* EXERCISE PROMPT
Output all of the listing, leaving every line exactly as written.

* RECORDS TO PROCESS
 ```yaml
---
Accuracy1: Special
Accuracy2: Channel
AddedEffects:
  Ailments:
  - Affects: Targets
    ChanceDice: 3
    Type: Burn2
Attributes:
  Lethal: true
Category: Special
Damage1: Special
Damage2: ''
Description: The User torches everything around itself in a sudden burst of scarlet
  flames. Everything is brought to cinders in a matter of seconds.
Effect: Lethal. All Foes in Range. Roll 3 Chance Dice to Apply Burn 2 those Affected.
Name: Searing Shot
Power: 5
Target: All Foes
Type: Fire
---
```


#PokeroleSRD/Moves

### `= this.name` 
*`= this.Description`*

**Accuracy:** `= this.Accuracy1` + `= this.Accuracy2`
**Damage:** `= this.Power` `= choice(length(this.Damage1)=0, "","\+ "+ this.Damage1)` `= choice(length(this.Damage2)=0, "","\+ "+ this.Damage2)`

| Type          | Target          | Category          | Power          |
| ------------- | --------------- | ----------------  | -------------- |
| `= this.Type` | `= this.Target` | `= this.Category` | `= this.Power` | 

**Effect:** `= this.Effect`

* ANSWER TO THIS TASK
 ```yaml
---
Accuracy1: Special
Accuracy2: Channel
AddedEffects:
  Ailments:
  - Affects: Targets
    ChanceDice: 3
    Type: Burn2
Attributes:
  Lethal: true
Category: Special
Damage1: Special
Damage2: ''
Description: The User torches everything around itself in a sudden burst of scarlet
  flames. Everything is brought to cinders in a matter of seconds.
Effect: Lethal. All Foes in Range. Roll 3 Chance Dice to Apply Burn 2 those Affected.
Name: Searing Shot
Power: 5
Target: All Foes
Type: Fire
---
```


#PokeroleSRD/Moves

### `= this.name` 
*`= this.Description`*

**Accuracy:** `= this.Accuracy1` + `= this.Accuracy2`
**Damage:** `= this.Power` `= choice(length(this.Damage1)=0, "","\+ "+ this.Damage1)` `= choice(length(this.Damage2)=0, "","\+ "+ this.Damage2)`

| Type          | Target          | Category          | Power          |
| ------------- | --------------- | ----------------  | -------------- |
| `= this.Type` | `= this.Target` | `= this.Category` | `= this.Power` | 

**Effect:** `= this.Effect`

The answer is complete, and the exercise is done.